Material for the task:
·····

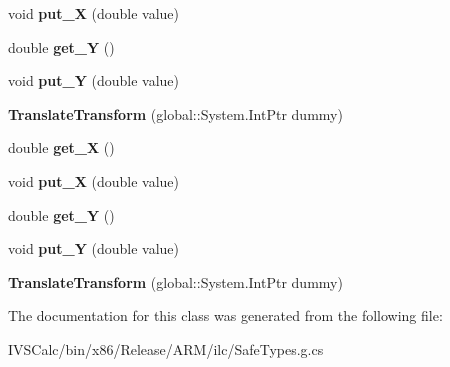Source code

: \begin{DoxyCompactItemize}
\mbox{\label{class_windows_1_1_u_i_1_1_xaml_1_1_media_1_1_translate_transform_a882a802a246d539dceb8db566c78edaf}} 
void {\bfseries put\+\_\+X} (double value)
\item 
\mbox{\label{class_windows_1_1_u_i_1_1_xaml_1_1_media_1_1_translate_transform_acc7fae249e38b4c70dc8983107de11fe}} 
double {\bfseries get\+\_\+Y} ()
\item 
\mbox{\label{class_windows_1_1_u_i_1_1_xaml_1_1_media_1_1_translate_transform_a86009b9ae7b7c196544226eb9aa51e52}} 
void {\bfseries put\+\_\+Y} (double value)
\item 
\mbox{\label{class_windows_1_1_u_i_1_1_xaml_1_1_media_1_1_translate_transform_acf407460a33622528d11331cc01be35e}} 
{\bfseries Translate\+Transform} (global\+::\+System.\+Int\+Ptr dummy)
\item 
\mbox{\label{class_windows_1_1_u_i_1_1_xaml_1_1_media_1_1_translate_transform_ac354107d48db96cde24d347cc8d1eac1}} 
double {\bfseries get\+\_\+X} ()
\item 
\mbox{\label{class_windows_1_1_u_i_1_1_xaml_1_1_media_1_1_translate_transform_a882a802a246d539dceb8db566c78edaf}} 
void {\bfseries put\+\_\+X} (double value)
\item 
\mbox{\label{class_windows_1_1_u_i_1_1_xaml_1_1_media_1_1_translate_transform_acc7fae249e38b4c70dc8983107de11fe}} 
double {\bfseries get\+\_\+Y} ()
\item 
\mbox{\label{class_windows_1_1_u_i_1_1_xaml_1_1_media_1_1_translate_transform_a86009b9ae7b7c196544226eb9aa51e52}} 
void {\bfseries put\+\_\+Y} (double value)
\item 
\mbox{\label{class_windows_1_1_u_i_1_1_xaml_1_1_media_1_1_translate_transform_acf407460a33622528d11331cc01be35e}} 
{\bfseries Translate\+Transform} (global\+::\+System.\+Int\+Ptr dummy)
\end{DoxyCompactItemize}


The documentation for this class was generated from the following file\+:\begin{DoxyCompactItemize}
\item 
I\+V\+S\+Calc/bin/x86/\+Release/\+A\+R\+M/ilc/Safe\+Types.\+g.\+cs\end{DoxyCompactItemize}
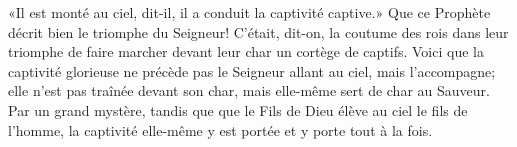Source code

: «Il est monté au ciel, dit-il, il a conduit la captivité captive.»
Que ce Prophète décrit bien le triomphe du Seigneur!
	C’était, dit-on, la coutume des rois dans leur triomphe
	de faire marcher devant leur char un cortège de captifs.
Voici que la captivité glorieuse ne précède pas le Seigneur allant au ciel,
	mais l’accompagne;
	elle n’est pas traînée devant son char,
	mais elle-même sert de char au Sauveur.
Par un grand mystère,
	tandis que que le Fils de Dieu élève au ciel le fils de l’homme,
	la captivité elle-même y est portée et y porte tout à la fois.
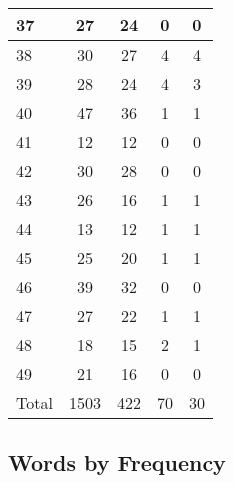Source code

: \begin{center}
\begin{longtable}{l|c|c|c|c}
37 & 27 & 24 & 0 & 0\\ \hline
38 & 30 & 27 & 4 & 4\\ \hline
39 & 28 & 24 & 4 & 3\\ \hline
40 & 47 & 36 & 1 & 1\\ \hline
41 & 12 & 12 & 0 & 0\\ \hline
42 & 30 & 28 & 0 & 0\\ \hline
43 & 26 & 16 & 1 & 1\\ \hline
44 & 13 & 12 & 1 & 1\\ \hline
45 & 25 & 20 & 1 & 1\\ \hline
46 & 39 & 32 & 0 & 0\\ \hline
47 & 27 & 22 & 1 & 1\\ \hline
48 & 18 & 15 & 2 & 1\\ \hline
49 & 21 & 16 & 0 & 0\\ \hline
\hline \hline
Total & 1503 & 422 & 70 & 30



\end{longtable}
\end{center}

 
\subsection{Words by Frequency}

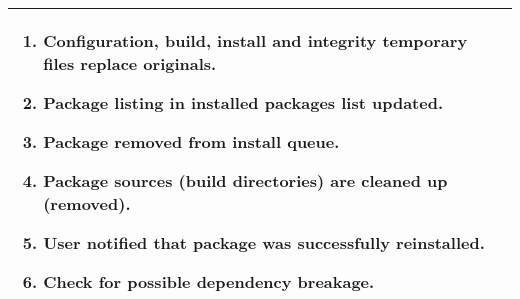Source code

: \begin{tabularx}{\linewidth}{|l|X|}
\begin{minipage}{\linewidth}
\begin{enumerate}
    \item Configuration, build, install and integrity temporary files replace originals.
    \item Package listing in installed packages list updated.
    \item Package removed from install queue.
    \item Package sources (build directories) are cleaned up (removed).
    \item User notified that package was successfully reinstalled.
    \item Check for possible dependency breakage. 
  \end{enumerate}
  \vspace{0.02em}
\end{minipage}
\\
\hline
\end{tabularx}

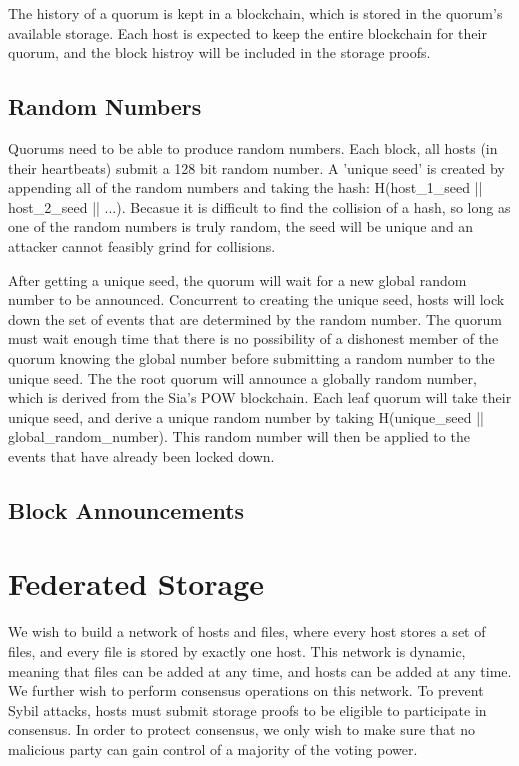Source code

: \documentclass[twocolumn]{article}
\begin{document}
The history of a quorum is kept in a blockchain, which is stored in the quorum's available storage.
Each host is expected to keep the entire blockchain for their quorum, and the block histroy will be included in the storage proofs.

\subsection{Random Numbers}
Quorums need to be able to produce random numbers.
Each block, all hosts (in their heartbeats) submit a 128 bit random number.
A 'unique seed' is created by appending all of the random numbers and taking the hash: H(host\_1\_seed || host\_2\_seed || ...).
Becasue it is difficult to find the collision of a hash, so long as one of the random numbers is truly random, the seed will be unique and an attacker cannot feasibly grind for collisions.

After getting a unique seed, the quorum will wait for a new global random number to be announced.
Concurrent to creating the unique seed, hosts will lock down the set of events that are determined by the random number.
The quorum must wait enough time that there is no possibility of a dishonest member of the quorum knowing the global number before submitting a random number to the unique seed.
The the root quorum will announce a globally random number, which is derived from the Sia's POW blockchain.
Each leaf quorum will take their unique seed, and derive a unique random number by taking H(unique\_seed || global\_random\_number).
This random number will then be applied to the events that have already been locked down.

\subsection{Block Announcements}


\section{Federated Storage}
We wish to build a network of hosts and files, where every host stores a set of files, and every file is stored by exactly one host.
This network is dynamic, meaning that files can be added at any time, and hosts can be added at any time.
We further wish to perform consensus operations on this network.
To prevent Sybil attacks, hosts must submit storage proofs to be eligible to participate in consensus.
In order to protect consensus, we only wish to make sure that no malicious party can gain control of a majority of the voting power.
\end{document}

·····

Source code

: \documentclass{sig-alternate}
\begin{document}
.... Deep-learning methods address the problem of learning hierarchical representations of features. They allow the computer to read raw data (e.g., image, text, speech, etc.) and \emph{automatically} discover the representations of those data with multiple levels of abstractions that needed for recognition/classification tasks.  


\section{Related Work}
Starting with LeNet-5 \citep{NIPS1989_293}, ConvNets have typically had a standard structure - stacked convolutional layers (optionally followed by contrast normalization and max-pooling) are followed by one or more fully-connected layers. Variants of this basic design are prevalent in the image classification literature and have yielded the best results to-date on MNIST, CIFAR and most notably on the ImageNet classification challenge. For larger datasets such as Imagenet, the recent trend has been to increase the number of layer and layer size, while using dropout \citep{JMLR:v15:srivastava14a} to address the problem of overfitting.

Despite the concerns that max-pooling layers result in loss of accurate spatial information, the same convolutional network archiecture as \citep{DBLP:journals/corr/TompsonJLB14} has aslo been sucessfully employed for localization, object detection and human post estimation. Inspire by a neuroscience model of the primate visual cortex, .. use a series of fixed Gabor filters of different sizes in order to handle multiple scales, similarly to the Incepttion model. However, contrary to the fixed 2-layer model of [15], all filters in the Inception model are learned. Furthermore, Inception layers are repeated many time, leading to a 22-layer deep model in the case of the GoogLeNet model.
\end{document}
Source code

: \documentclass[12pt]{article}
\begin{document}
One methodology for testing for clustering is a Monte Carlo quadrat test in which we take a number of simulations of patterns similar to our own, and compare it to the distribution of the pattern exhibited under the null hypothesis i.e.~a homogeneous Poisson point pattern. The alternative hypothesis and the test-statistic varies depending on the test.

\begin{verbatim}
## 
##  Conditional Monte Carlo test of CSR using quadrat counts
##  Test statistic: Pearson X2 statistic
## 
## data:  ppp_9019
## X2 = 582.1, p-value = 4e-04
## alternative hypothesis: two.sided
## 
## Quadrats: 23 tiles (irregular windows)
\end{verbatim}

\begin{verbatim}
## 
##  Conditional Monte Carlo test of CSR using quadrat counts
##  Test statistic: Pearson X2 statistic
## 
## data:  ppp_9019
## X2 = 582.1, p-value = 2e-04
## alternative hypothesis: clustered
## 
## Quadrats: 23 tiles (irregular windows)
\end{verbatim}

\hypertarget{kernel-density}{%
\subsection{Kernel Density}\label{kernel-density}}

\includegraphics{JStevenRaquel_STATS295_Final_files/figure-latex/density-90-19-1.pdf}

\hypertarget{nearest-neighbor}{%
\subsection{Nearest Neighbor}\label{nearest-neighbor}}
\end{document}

·····

Within the listing above, filter for lines holding the string "minipage" and copy each one.

Reply:
\begin{minipage}{\linewidth}
\end{minipage}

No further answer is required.